Estimativas do Ministério da Saúde indicam que mais de 1,2 mil crianças morrem anualmente no Brasil em decorrência de acidentes de automóveis. Cerca de 70% desses óbitos poderiam ser evitados com a utilização correta de um equipamento de segurança. Um grupo de cinco alunos do mestrado profissional em engenharia automotiva, da Escola Politécnica da Universidade de São Paulo (USP), estudou o assunto e propôs soluções para a melhoria dos assentos de segurança infantil utilizados nos veículos.
Segundo os pesquisadores, também engenheiros da General Motors do Brasil, a complexidade do produto e a falta de informação dos pais contribuem para o alto índice de mortes. Por isso, os estudiosos aplicaram conhecimentos adquiridos nas aulas para encontrar soluções. Carlos Ney Mendes, um dos autores do trabalho, afirma que o número de óbitos em acidentes de trânsito poderia ser extremamente reduzido se as crianças estivessem instaladas em assentos seguros, apropriados para elas: ''Segundo a National Highway Traffic Safety Administration (entidade norte-americana cujo objetivo é pesquisar e prevenir acidentes de trânsito), o risco de perder a vida diminui em até 71% para quem tem até um ano de idade e utiliza assento seguro''. Eduardo Martins, outro participante, acrescenta que aproximadamente 80% dessas cadeiras são colocadas incorretamente, proporcionando falsa idéia de segurança.

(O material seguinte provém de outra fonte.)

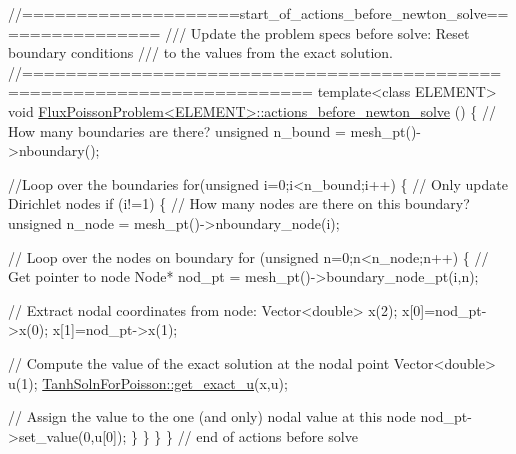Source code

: \begin{DoxyCodeInclude}
\textcolor{comment}{//====================start\_of\_actions\_before\_newton\_solve================}
\textcolor{comment}{/// Update the problem specs before solve: Reset boundary conditions}
\textcolor{comment}{}\textcolor{comment}{/// to the values from the exact solution.}
\textcolor{comment}{}\textcolor{comment}{//========================================================================}
\textcolor{keyword}{template}<\textcolor{keyword}{class} ELEMENT>
\textcolor{keywordtype}{void} \hyperlink{classFluxPoissonProblem_aaea8f7f6f7a2e1aedfd2854e1ae12338}{FluxPoissonProblem<ELEMENT>::actions\_before\_newton\_solve}
      ()
\{
 \textcolor{comment}{// How many boundaries are there?}
 \textcolor{keywordtype}{unsigned} n\_bound = mesh\_pt()->nboundary();
 
 \textcolor{comment}{//Loop over the boundaries}
 \textcolor{keywordflow}{for}(\textcolor{keywordtype}{unsigned} i=0;i<n\_bound;i++)
  \{
   \textcolor{comment}{// Only update Dirichlet nodes}
   \textcolor{keywordflow}{if} (i!=1)
    \{
     \textcolor{comment}{// How many nodes are there on this boundary?}
     \textcolor{keywordtype}{unsigned} n\_node = mesh\_pt()->nboundary\_node(i);
     
     \textcolor{comment}{// Loop over the nodes on boundary}
     \textcolor{keywordflow}{for} (\textcolor{keywordtype}{unsigned} n=0;n<n\_node;n++)
      \{
       \textcolor{comment}{// Get pointer to node}
       Node* nod\_pt = mesh\_pt()->boundary\_node\_pt(i,n);
       
       \textcolor{comment}{// Extract nodal coordinates from node:}
       Vector<double> x(2);
       x[0]=nod\_pt->x(0);
       x[1]=nod\_pt->x(1);
       
       \textcolor{comment}{// Compute the value of the exact solution at the nodal point}
       Vector<double> u(1);
       \hyperlink{namespaceTanhSolnForPoisson_af7896e9c18ce6438c73ae2a875e8b7de}{TanhSolnForPoisson::get\_exact\_u}(x,u);
       
       \textcolor{comment}{// Assign the value to the one (and only) nodal value at this node}
       nod\_pt->set\_value(0,u[0]);
      \}
    \} 
  \}
\} \textcolor{comment}{// end of actions before solve}

\end{DoxyCodeInclude}




 

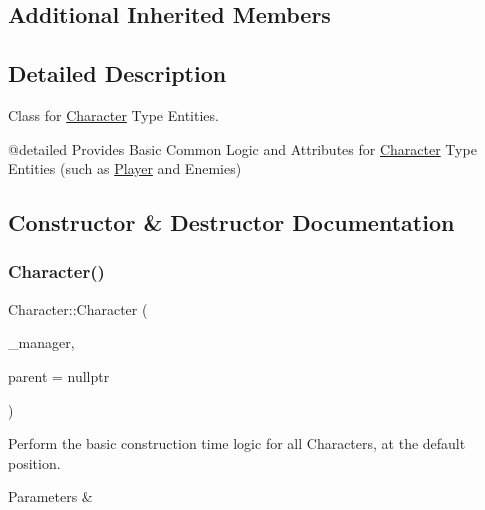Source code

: \subsection*{Additional Inherited Members}


\subsection{Detailed Description}
Class for \mbox{\hyperlink{class_character}{Character}} Type Entities. 

@detailed Provides Basic Common Logic and Attributes for \mbox{\hyperlink{class_character}{Character}} Type Entities (such as \mbox{\hyperlink{class_player}{Player}} and Enemies) 

\subsection{Constructor \& Destructor Documentation}
\mbox{\label{class_character_ad6234cbdd8a67b0fd74289c725ad4395}} 
\subsubsection{\texorpdfstring{Character()}{Character()}\hspace{0.1cm}{\footnotesize\ttfamily [1/3]}}
{\footnotesize\ttfamily Character\+::\+Character (\begin{DoxyParamCaption}\item[{\mbox{\hyperlink{class_game_manager}{Game\+Manager}} $\ast$}]{\+\_\+manager,  }\item[{\mbox{\hyperlink{class_game_entity}{Game\+Entity}} $\ast$}]{parent = {\ttfamily nullptr} }\end{DoxyParamCaption})\hspace{0.3cm}{\ttfamily [protected]}}



Perform the basic construction time logic for all Characters, at the default position. 


\begin{DoxyParams}{Parameters}
{\em } & \\
\hline
\end{DoxyParams}
\mbox{\label{class_character_a940ba50598ff17e5b1040545d61c9328}} 
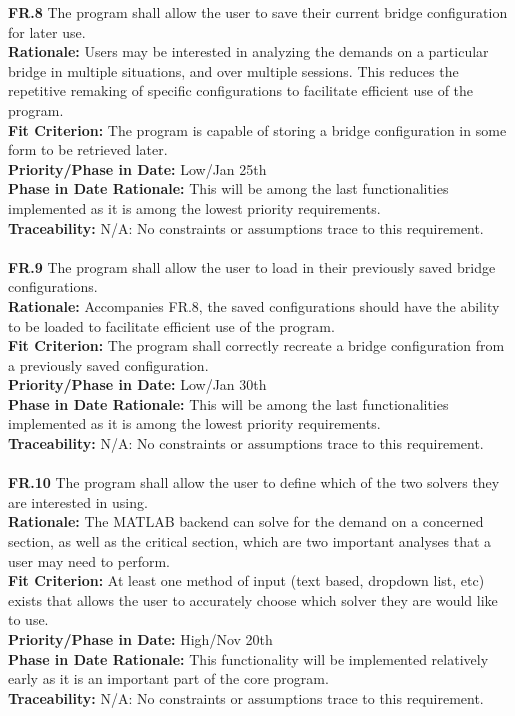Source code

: \documentclass[12pt]{article}
\begin{document}
  \noindent\textbf{FR.8} The program shall allow the user to save their current bridge configuration for later use.\\
  \textbf{Rationale:} Users may be interested in analyzing the demands on a particular bridge in multiple situations, 
  and over multiple sessions. This reduces the repetitive remaking of specific configurations to facilitate efficient use of the program.\\
  \textbf{Fit Criterion:} The program is capable of storing a bridge configuration in some form to be retrieved later.\\
  \textbf{Priority/Phase in Date:} Low/Jan 25th\\
  \textbf{Phase in Date Rationale:} This will be among the last functionalities implemented as it is among the lowest priority requirements.\\
  \textbf{Traceability:} N/A: No constraints or assumptions trace to this requirement.\\\\

  \noindent\textbf{FR.9} The program shall allow the user to load in their previously saved bridge configurations.\\
  \textbf{Rationale:} Accompanies FR.8, the saved configurations should have the ability to be loaded to facilitate efficient use of the program.\\
  \textbf{Fit Criterion:} The program shall correctly recreate a bridge configuration from a previously saved configuration.\\
  \textbf{Priority/Phase in Date:} Low/Jan 30th\\
  \textbf{Phase in Date Rationale:} This will be among the last functionalities implemented as it is among the lowest priority requirements.\\
  \textbf{Traceability:} N/A: No constraints or assumptions trace to this requirement.\\\\

  \noindent\textbf{FR.10} The program shall allow the user to define which of the two solvers they are interested in using.\\
  \textbf{Rationale:} The MATLAB backend can solve for the demand on a concerned section, as well as the critical section, which are two important analyses that a user may need to perform.\\
  \textbf{Fit Criterion:} At least one method of input (text based, dropdown list, etc) exists that allows the user to accurately choose which solver they are would like to use.\\
  \textbf{Priority/Phase in Date:} High/Nov 20th\\
  \textbf{Phase in Date Rationale:} This functionality will be implemented relatively early as it is an important part of the core program.\\
  \textbf{Traceability:} N/A: No constraints or assumptions trace to this requirement.\\\\
\end{document}
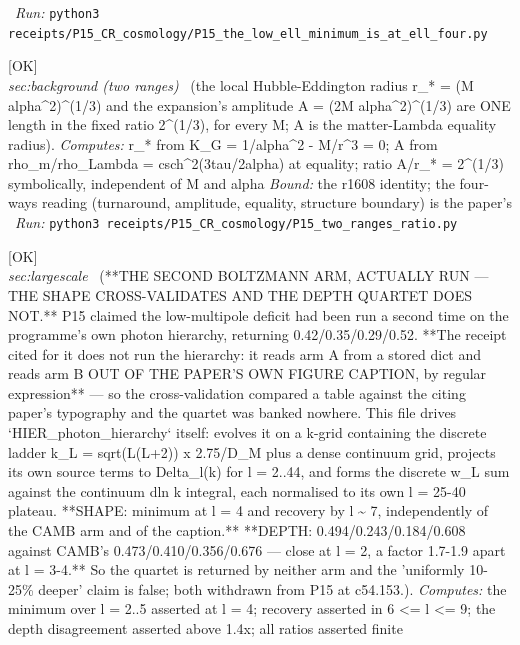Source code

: \begin{description}
\ \emph{Run:} \texttt{python3 receipts/P15\_CR\_cosmology/P15\_the\_low\_ell\_minimum\_is\_at\_ell\_four.py}
\item[\label{rcpt:P15_two_ranges_ratio}\texttt{P15\_two\_ranges\_ratio}]\hfill\textsf{[OK]}\\
\textit{sec:background (two ranges)} \ (the local Hubble-Eddington radius r\_* = (M alpha\textasciicircum{}2)\textasciicircum{}(1/3) and the expansion's amplitude A = (2M alpha\textasciicircum{}2)\textasciicircum{}(1/3) are ONE length in the fixed ratio 2\textasciicircum{}(1/3), for every M; A is the matter-Lambda equality radius). 
\emph{Computes:} r\_* from K\_G = 1/alpha\textasciicircum{}2 - M/r\textasciicircum{}3 = 0; A from rho\_m/rho\_Lambda = csch\textasciicircum{}2(3tau/2alpha) at equality; ratio A/r\_* = 2\textasciicircum{}(1/3) symbolically, independent of M and alpha
 \emph{Bound:} the r1608 identity; the four-ways reading (turnaround, amplitude, equality, structure boundary) is the paper's
\ \emph{Run:} \texttt{python3 receipts/P15\_CR\_cosmology/P15\_two\_ranges\_ratio.py}
\item[\label{rcpt:P15_the_second_arm_actually_run}\texttt{P15\_the\_second\_arm\_actually\_run}]\hfill\textsf{[OK]}\\
\textit{sec:largescale} \ (**THE SECOND BOLTZMANN ARM, ACTUALLY RUN --- THE SHAPE CROSS-VALIDATES AND THE DEPTH QUARTET DOES NOT.** P15 claimed the low-multipole deficit had been run a second time on the programme's own photon hierarchy, returning 0.42/0.35/0.29/0.52. **The receipt cited for it does not run the hierarchy: it reads arm A from a stored dict and reads arm B OUT OF THE PAPER'S OWN FIGURE CAPTION, by regular expression** --- so the cross-validation compared a table against the citing paper's typography and the quartet was banked nowhere. This file drives `HIER\_photon\_hierarchy` itself: evolves it on a k-grid containing the discrete ladder k\_L = sqrt(L(L+2)) x 2.75/D\_M plus a dense continuum grid, projects its own source terms to Delta\_l(k) for l = 2..44, and forms the discrete w\_L sum against the continuum dln k integral, each normalised to its own l = 25-40 plateau. **SHAPE: minimum at l = 4 and recovery by l \textasciitilde{} 7, independently of the CAMB arm and of the caption.** **DEPTH: 0.494/0.243/0.184/0.608 against CAMB's 0.473/0.410/0.356/0.676 --- close at l = 2, a factor 1.7-1.9 apart at l = 3-4.** So the quartet is returned by neither arm and the 'uniformly 10-25\% deeper' claim is false; both withdrawn from P15 at c54.153.). 
\emph{Computes:} the minimum over l = 2..5 asserted at l = 4; recovery asserted in 6 <= l <= 9; the depth disagreement asserted above 1.4x; all ratios asserted finite

\end{description}

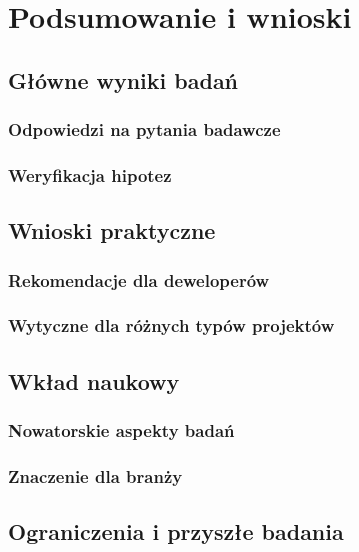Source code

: \clearpage
\section{Podsumowanie i wnioski}

\subsection{Główne wyniki badań}
\subsubsection{Odpowiedzi na pytania badawcze}

\subsubsection{Weryfikacja hipotez}

\subsection{Wnioski praktyczne}
\subsubsection{Rekomendacje dla deweloperów}

\subsubsection{Wytyczne dla różnych typów projektów}

\subsection{Wkład naukowy}
\subsubsection{Nowatorskie aspekty badań}

\subsubsection{Znaczenie dla branży}

\subsection{Ograniczenia i przyszłe badania}
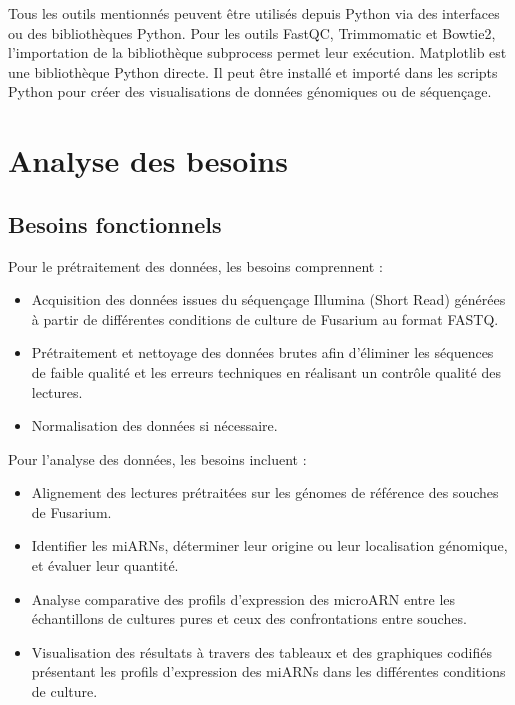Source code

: \documentclass{report}
\begin{document}
Tous les outils mentionnés peuvent être utilisés depuis Python via des interfaces ou des bibliothèques Python. Pour les outils FastQC, Trimmomatic et Bowtie2, l'importation de la bibliothèque subprocess permet leur exécution. Matplotlib est une bibliothèque Python directe. Il peut être installé et importé dans les scripts Python pour créer des visualisations de données génomiques ou de séquençage.


\section{Analyse des besoins}

\subsection{Besoins fonctionnels}
Pour le prétraitement des données, les besoins comprennent :
\begin{itemize}
    \item Acquisition des données issues du séquençage Illumina (Short Read) générées à partir de différentes conditions de culture de Fusarium au format FASTQ.
    \item Prétraitement et nettoyage des données brutes afin d'éliminer les séquences de faible qualité et les erreurs techniques en réalisant un contrôle qualité des lectures.
    \item Normalisation des données si nécessaire.
\end{itemize}
Pour l'analyse des données, les besoins incluent :  
\begin{itemize}
 \item Alignement des lectures prétraitées sur les génomes de référence des souches de Fusarium.
    \item Identifier les miARNs, déterminer leur origine ou leur localisation génomique, et évaluer leur quantité.
    \item Analyse comparative des profils d'expression des microARN entre les échantillons de cultures pures et ceux des confrontations entre souches.
    \item Visualisation des résultats à travers des tableaux et des graphiques codifiés présentant les profils d'expression des miARNs dans les différentes conditions de culture.
\end{itemize}
\end{document}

''Optar por um sistema que garanta a segurança de seu filho em caso de acidente de automóvel não é tarefa fácil para os pais. Há vários detalhes, como escolher o dispositivo em virtude do peso do menor, além das nomenclaturas e aplicações bem específicas. Essa complexidade colabora para a aquisição de produto muitas vezes não-apropriado e instalação ineficiente'', afirma Martins.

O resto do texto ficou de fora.